I'm building a cedar pergola over my paver patio and wondering about the issue of it being directly over a firepit. Please see image. My plans currently show the pergola not extending over the firepit but I'd like it to, if at all possible.

My questions are: 

1. My main concern is blackening of the pergola over time as my fires will never be very big. Should I stop the pergola from extending over the fire? 

2. If it can be directly over the fire, is there a minimum height I should build it to avoid soot damage?

Thanks in advance for the help

db


----------



## Bud Cline (Mar 12, 2006)

That would be a good idea...cedar burns really well.:yes:


----------



## dbier (Nov 7, 2014)

So do you feel that I'll be ok though with this design? I would think that this is a fairly common combination but apparently, there isn't much information online regarding a pergola AND a firepit near one another. Which is actually kind of surprising to me.
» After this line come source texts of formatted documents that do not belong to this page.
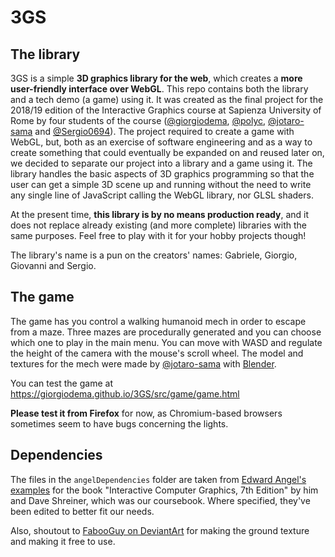 # 3GS

## The library

3GS is a simple **3D graphics library for the web**, which creates a **more user-friendly interface over WebGL**. This repo contains both the library and a tech demo (a game) using it. It was created as the final project for the 2018/19 edition of the Interactive Graphics course at Sapienza University of Rome by four students of the course ([@giorgiodema](https://github.com/giorgiodema), [@polyc](https://github.com/polyc), [@jotaro-sama](https://github.com/jotaro-sama) and [@Sergio0694](https://github.com/Sergio0694)). The project required to create a game with WebGL, but, both as an exercise of software engineering and as a way to create something that could eventually be expanded on and reused later on, we decided to separate our project into a library and a game using it. The library handles the basic aspects of 3D graphics programming so that the user can get a simple 3D scene up and running without the need to write any single line of JavaScript calling the WebGL library, nor GLSL shaders. 

At the present time, **this library is by no means production ready**, and it does not replace already existing (and more complete) libraries with the same purposes. Feel free to play with it for your hobby projects though!

The library's name is a pun on the creators' names: Gabriele, Giorgio, Giovanni and Sergio.

## The game

The game has you control a walking humanoid mech in order to escape from a maze. Three mazes are procedurally generated and you can choose which one to play in the main menu. You can move with WASD and regulate the height of the camera with the mouse's scroll wheel. The model and textures for the mech were made by [@jotaro-sama](https://github.com/jotaro-sama) with [Blender](https://www.blender.org/).

You can test the game at https://giorgiodema.github.io/3GS/src/game/game.html

**Please test it from Firefox** for now, as Chromium-based browsers sometimes seem to have bugs concerning the lights.

## Dependencies

The files in the `angelDependencies` folder are taken from [Edward Angel's examples](https://github.com/esangel/WebGL) for the book "Interactive Computer Graphics, 7th Edition" by him and Dave Shreiner, which was our coursebook. Where specified, they've been edited to better fit our needs.

Also, shoutout to [FabooGuy on DeviantArt](https://www.deviantart.com/fabooguy/art/Dirt-Ground-Texture-Tileable-2048x2048-441212191) for making the ground texture and making it free to use.  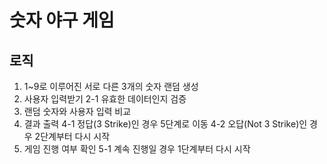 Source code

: # 숫자 야구 게임
## 로직
1. 1~9로 이루어진 서로 다른 3개의 숫자 랜덤 생성
2. 사용자 입력받기
    2-1 유효한 데이터인지 검증
3. 랜덤 숫자와 사용자 입력 비교
4. 결과 출력
    4-1 정답(3 Strike)인 경우 5단계로 이동
    4-2 오답(Not 3 Strike)인 경우 2단계부터 다시 시작
5. 게임 진행 여부 확인
    5-1 계속 진행일 경우 1단계부터 다시 시작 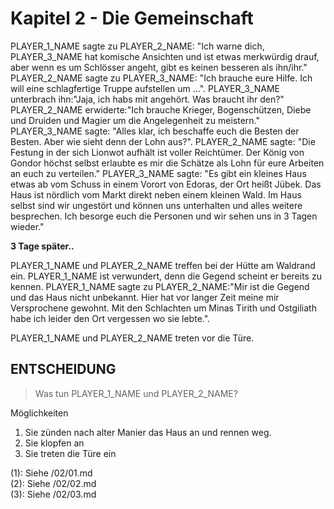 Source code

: # Kapitel 2 - Die Gemeinschaft
PLAYER_1_NAME sagte zu PLAYER_2_NAME: "Ich warne dich, PLAYER_3_NAME hat komische Ansichten und ist etwas merkwürdig drauf, aber wenn es um Schlösser angeht, gibt es keinen besseren als ihn/ihr."
PLAYER_2_NAME sagte zu PLAYER_3_NAME: "Ich brauche eure Hilfe. Ich will eine schlagfertige Truppe aufstellen um ...". PLAYER_3_NAME unterbrach ihn:"Jaja, ich habs mit angehört. Was braucht ihr den?"
PLAYER_2_NAME erwiderte:"Ich brauche Krieger, Bogenschützen, Diebe und Druiden und Magier um die Angelegenheit zu meistern."
PLAYER_3_NAME sagte: "Alles klar, ich beschaffe euch die Besten der Besten. Aber wie sieht denn der Lohn aus?".
PLAYER_2_NAME sagte: "Die Festung in der sich Lionwot aufhält ist voller Reichtümer. Der König von Gondor höchst selbst erlaubte es mir die Schätze als Lohn für eure Arbeiten an euch zu verteilen."
PLAYER_3_NAME sagte: "Es gibt ein kleines Haus etwas ab vom Schuss in einem Vorort von Edoras, der Ort heißt Jübek. Das Haus ist nördlich vom Markt direkt neben einem kleinen Wald. Im Haus selbst sind wir ungestört und können uns unterhalten und alles weitere besprechen. Ich besorge euch die Personen und wir sehen uns in 3 Tagen wieder."

**3 Tage später..**

PLAYER_1_NAME und PLAYER_2_NAME treffen bei der Hütte am Waldrand ein. PLAYER_1_NAME ist verwundert, denn die Gegend scheint er bereits zu kennen.
PLAYER_1_NAME sagte zu PLAYER_2_NAME:"Mir ist die Gegend und das Haus nicht unbekannt. Hier hat vor langer Zeit meine mir Versprochene gewohnt. Mit den Schlachten um Minas Tirith und Ostgiliath habe ich leider den Ort vergessen wo sie lebte.".

PLAYER_1_NAME und PLAYER_2_NAME treten vor die Türe.

## ENTSCHEIDUNG
> Was tun PLAYER_1_NAME und PLAYER_2_NAME?

Möglichkeiten
1. Sie zünden nach alter Manier das Haus an und rennen weg.
2. Sie klopfen an
3. Sie treten die Türe ein

(1): Siehe /02/01.md <br />
(2): Siehe /02/02.md <br />
(3): Siehe /02/03.md <br />
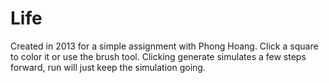 Life
====
Created in 2013 for a simple assignment with Phong Hoang. Click a square to color it or use the brush tool. 
Clicking generate simulates a few steps forward, run will just keep the simulation going.
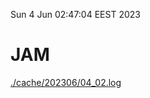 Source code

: Sun  4 Jun 02:47:04 EEST 2023
# JAM
<a href='./cache/202306/04_02.log'>./cache/202306/04_02.log</a>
Am I far off base here?


----------



## ront02769 (Nov 28, 2008)

There is a reason that there isn't a lot of detail on a wooden pergola over a fire pit....because it is a really bad idea. Can't really tell distances from the drawing....but you do NOT want the wood over top of the fire....because it WILL blacken....but hopefully not burn. Ron


----------



## begal (Jul 23, 2014)

Probably want to go gas:


----------



## Fix'n it (Mar 12, 2012)

if you kept really small fires, you would be ok. if you make the size fires i do :laughing:
say byby to your house.


----------



## flhtcu (Oct 12, 2014)

I joined this forum just a few weeks ago-didn't expect this much entertainment!!! But to the OP-if you're just gonna burn it,build it with pine.


----------



## ron45 (Feb 25, 2014)

Maybe something like this..


----------



## Bondo (Dec 8, 2007)

Fix'n it said:


> if you kept really small fires, you would be ok. if you make the size fires i do :laughing:
> say byby to your house.


Ayuh,.... I can't see any Good comin' outa a roof, over an open fire,..... :whistling2:


----------



## wkearney99 (Apr 8, 2009)

If you're burning wood it wouldn't be a good idea. If it's a gas pit, maybe. But common sense really should tell you it's not a good idea either way.


----------



## Bud Cline (Mar 12, 2006)

Run the idea by the local building authority or the local fire chief.


----------



## dabnug (Nov 16, 2014)

It looks like you got more yard, why are you trying to mix night and day? Put them side by side, make them both square. It'll cost you 2x on the pavers but it'll look allot nicer in the end.


----------